_Task objective_: Each line of the listing below containing the word "assignment" should be returned.

_Input data_:

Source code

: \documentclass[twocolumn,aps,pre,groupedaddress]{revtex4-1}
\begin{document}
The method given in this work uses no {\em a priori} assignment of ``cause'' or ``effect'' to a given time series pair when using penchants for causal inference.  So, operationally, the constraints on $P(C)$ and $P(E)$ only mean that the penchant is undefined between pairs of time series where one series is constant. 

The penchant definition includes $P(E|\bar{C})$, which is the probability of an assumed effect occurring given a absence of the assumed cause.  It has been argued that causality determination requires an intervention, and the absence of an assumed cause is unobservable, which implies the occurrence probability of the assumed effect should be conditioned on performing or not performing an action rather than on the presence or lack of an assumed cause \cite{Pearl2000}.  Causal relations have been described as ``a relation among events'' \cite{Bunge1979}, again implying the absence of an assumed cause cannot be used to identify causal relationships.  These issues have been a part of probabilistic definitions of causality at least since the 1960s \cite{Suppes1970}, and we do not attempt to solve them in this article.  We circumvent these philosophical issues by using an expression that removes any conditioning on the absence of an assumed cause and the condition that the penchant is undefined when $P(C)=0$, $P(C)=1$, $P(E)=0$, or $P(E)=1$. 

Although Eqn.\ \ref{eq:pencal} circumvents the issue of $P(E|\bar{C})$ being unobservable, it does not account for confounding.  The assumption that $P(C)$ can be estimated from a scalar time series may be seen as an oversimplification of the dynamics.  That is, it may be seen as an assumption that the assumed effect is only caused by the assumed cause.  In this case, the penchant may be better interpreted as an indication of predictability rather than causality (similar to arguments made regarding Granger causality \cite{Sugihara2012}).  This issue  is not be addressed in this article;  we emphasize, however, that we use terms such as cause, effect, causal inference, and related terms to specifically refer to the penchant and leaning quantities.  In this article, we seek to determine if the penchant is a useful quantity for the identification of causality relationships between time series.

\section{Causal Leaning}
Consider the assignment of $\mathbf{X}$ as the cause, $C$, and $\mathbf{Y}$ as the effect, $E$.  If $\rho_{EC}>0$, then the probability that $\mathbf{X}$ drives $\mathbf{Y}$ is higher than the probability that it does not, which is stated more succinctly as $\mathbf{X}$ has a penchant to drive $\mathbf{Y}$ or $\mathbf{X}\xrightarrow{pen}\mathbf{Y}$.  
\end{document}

_Expected output_:
The method given in this work uses no {\em a priori} assignment of ``cause'' or ``effect'' to a given time series pair when using penchants for causal inference.  So, operationally, the constraints on $P(C)$ and $P(E)$ only mean that the penchant is undefined between pairs of time series where one series is constant. 
Consider the assignment of $\mathbf{X}$ as the cause, $C$, and $\mathbf{Y}$ as the effect, $E$.  If $\rho_{EC}>0$, then the probability that $\mathbf{X}$ drives $\mathbf{Y}$ is higher than the probability that it does not, which is stated more succinctly as $\mathbf{X}$ has a penchant to drive $\mathbf{Y}$ or $\mathbf{X}\xrightarrow{pen}\mathbf{Y}$.  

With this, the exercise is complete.